One aspect where the lens falls short is with regard to vignetting. Normally I don’t mind a little corner darkening; more often than not, it’s a good thing for framing your subject. But with the 40mm f/2, the fall-off pattern is quite abrupt and severe, which means it can look distracting and unattractive. I’d recommend ensuring that Vignette Control is set to Normal to suppress the effect.
On a more positive note, I saw barely any problems when shooting into the light, with minimal ghosting or loss of contrast. Stop the aperture down to f/11 or f/16, and you can get some rather nice sunstars in favourable situations. But when the sun is very bright in a clear sky, it’s also possible to get unsightly coloured mosaic artefacts.
While the lens is capable of delivering quite strongly blurred backgrounds, I’m not a huge fan of its bokeh when shot wide open at f/2. Blur circles can often to be bright-edged, and take on odd shapes towards the edges and corners of the frame. If you’re after smooth background blur, sometimes it can be better to stop down to f/2.8.
All told, though, the Nikkor Z 40mm f/2 produces very decent images, especially when you take into account its bargain price.
Nikon Nikkor Z 40mm f/2: Our Verdict
I can be tempting to overlook inexpensive lenses like the Nikon Nikkor Z 40mm f/2 and assume that with its simpler optics and plastic mount, it won’t be up to much. But in this case, that would be a huge mistake. Because while Nikon may have cut some costs in the design, it’s done so in a very sensible, well-judged way.
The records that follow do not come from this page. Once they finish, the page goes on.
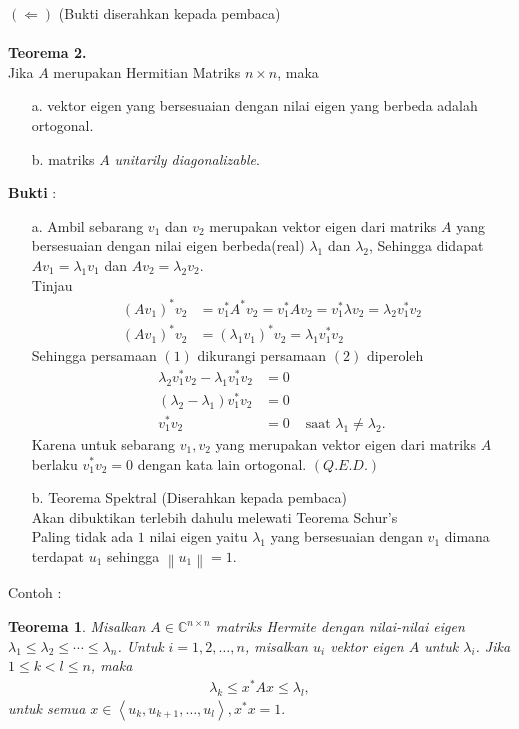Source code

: \documentclass[11pt,a4paper]{article}
\theoremstyle{plain}
\newtheorem{theorem}{Teorema}[section]
\theoremstyle{definition}
\theoremstyle{remark}
\begin{document}
\begin{enumerate}
	$(\Leftarrow)$ (Bukti diserahkan kepada pembaca)\\
	\\
	\textbf{Teorema 2.}\\
	Jika $A$ merupakan Hermitian Matriks $n\times n$, maka
	\begin{enumerate}
		\item[a.] vektor eigen yang bersesuaian dengan nilai eigen yang berbeda adalah ortogonal.
		\item[b.] matriks $A$ \textit{unitarily diagonalizable}.
	\end{enumerate}
	\textbf{Bukti} :\\
	\begin{enumerate}
		\item[a.] Ambil sebarang $v_{1}$ dan $v_{2}$ merupakan vektor eigen dari matriks $A$ yang bersesuaian dengan nilai eigen berbeda(real) $\lambda_{1}$ dan $\lambda_{2}$, Sehingga didapat $Av_{1}=\lambda_{1}v_{1}$ dan $Av_{2}=\lambda_{2}v_{2}$.\\
		Tinjau
		\begin{align}
		(Av_{1})^*v_{2}&=v_{1}^*A^*v_{2}=v_{1}^*Av_{2}=v_{1}^*\lambda v_{2}=\lambda_{2}v_{1}^*v_{2} \\
		(Av_{1})^*v_{2}&=(\lambda_{1} v_{1})^*v_{2} = \lambda_{1} v_{1}^* v_{2}
		\end{align} 
		Sehingga persamaan $(1)$ dikurangi persamaan $(2)$ diperoleh
		\begin{align*}
		\lambda_{2}v_{1}^*v_{2}-\lambda_{1} v_{1}^* v_{2} &= 0\\
		(\lambda_{2}-\lambda_{1})v_{1}^*v_{2} &=0\\
		v_{1}^*v_{2} &=0  & \text{ saat } \lambda_{1}\ne \lambda_{2}.
		\end{align*}
		Karena untuk sebarang $v_{1}, v_{2}$ yang merupakan vektor eigen dari matriks $A$ berlaku $v_{1}^*v_{2}=0$ dengan kata lain ortogonal. $(Q.E.D.)$ 
		\item[b.] Teorema Spektral (Diserahkan kepada pembaca)\\
		Akan dibuktikan terlebih dahulu melewati Teorema Schur's\\
		Paling tidak ada $1$ nilai eigen yaitu $\lambda_{1}$ yang bersesuaian dengan $v_{1}$ dimana terdapat $u_{1}$ sehingga $\left\|u_{1}\right\|=1$.
	\end{enumerate}
	Contoh :\\
	
	\newpage
	
	\begin{bfseries}
		\begin{theorem}
			Misalkan $A\in \mathbb{C}^{n\times n}$ matriks Hermite dengan nilai-nilai eigen $\lambda_{1}\le \lambda_{2}\le \cdots\le \lambda_{n}$. Untuk $i=1,2,\ldots ,n$, misalkan $u_{i}$ vektor eigen $A$ untuk $\lambda_{i}$. Jika $1\le k<l\le n$, maka
			\begin{align*}
			\lambda_{k} \le x^{\ast} A x \le \lambda_{l},
			\end{align*}
			untuk semua $x\in \left\langle u_{k},u_{k+1},\ldots ,u_{l} \right \rangle, x^{\ast}x = 1.$
		\end{theorem}
	\end{bfseries}
	

\end{enumerate}
\end{document}

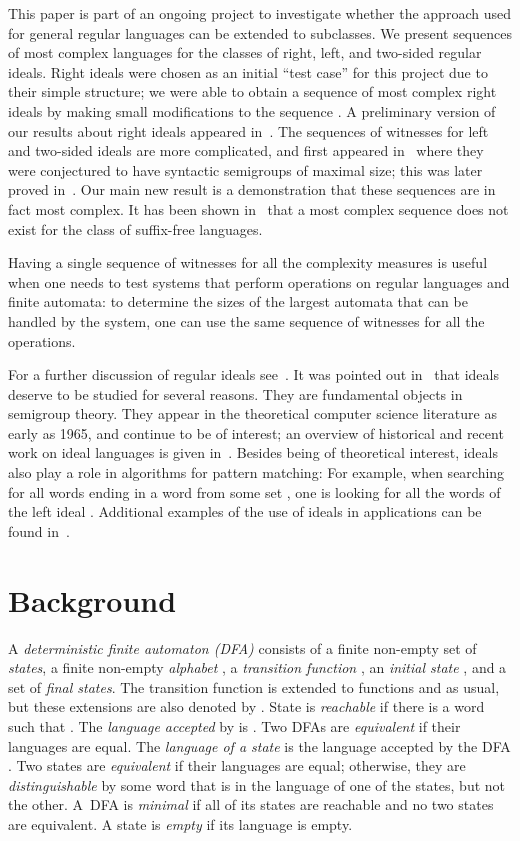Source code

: \documentclass[final]{dmtcs-episciences}
\theoremstyle{definition}
\theoremstyle{remark}
\begin{document}
This paper is part of an ongoing project to investigate whether the approach used for general regular languages can be extended to subclasses. 
We present sequences of most complex languages for the classes of right, left, and two-sided regular  ideals. 
Right ideals were chosen as an initial ``test case'' for this project due to their simple structure; we were able to obtain a sequence of most complex right ideals by making small modifications to the sequence .
A preliminary version of our results about right ideals appeared in~\cite{BrDa14}. 
The sequences of witnesses for left and two-sided ideals are more complicated, and first appeared in~\cite{BrYe11} where they were conjectured to have syntactic semigroups of maximal size; this was later proved in~\cite{BSY15}.
Our main new result is a demonstration that these sequences are in fact most complex.
It has been shown in~\cite{BrSz15a} that a most complex sequence does not exist for the class of suffix-free languages.

Having a single sequence of witnesses for all the complexity measures is useful when one needs to test systems that perform operations on regular languages and finite automata: to determine the sizes of the largest automata that can be handled by the system, one can use the same sequence of witnesses for all the operations.

For a further discussion of regular ideals see~\cite{BrDa14,BJL13,BrSz14,BSY15,BrYe11}.
It was pointed out in~\cite{BJL13} that 
ideals deserve to be studied for several reasons. 
They are fundamental objects in semigroup theory. They appear in the theoretical computer science literature 
as early as 1965,
and continue to be of interest; an overview of historical and recent work on ideal languages is given in~\cite{BJL13}.
Besides being of theoretical interest, ideals also play a role in algorithms for pattern matching: 
For example, when searching for all words ending in a word from some set , one is looking for all the words of the left ideal .
Additional examples of the use of ideals in applications can be found in~\cite{AhCo75,CrHa90,CHL07,YCDLK06}. 

\section{Background}
\label{sec:background}

A \emph{deterministic finite automaton (DFA)}  consists of 
a finite non-empty set  of \emph{states},
a finite non-empty \emph{alphabet} ,  
a \emph{transition function} , an
\emph{initial state} , and 
a set  of \emph{final states}.
The transition function is extended to functions  and  as usual, but these extensions are  also denoted by . 
State   is \emph{reachable} if there is a word  such that . 
The \emph{language  accepted} by  is .
Two DFAs are \emph{equivalent} if their languages are equal.
The \emph{language of a state}  is the language accepted by the DFA 
.
Two states are \emph{equivalent} if their languages are equal; otherwise, they are \emph{distinguishable} by some word that is in the language of one of the states, but not the other. 
A~DFA is \emph{minimal} if all of its states are reachable and no two states are equivalent.
A state is \emph{empty} if its language is empty.
\end{document}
The result is a lovely little lens that’s capable of giving fine results.
Naturally the Nikon 40mm f/2 does have its limitations, but in practice they’re relatively few and minor. And in return, its compact size and light weight mean you can happily carry it around all day, while the weather-resistant construction means you don’t have to worry about using it in unfavourable weather.
Nikon has to be applauded for being prepared to make compromises to achieve the smaller size and lower price of its compact primes; not just the 40mm f/2, but the 28mm f/2.8 as well. Over the past decade or so, manufacturers seem to have become obsessed with making large, complex and expensive lenses, in a bid to deliver corner-to-corner sharpness at all apertures and focus distances. Such optics certainly have their place, but not to the exclusion of everything else.
I’m not going to pretend that the 40mm f/2 is the best lens I’ve reviewed this year. But thanks to its combination of decent optics, reasonably bright aperture, portability and responsive AF, it’s one that I’ve really enjoyed using. In many respects it me reminds me of the Samyang AF 45mm F1.8 FE, and to get sharper optics at this size you’d have to sacrifice maximum aperture, as with the Sony FE 40mm F2.5 G.
Ultimately the Nikon Z 40mm f/2 comes highly recommended, not only to Z system users who don’t already have a native standard prime, but also to those who’d like a smaller and lighter alternative to S-line optics.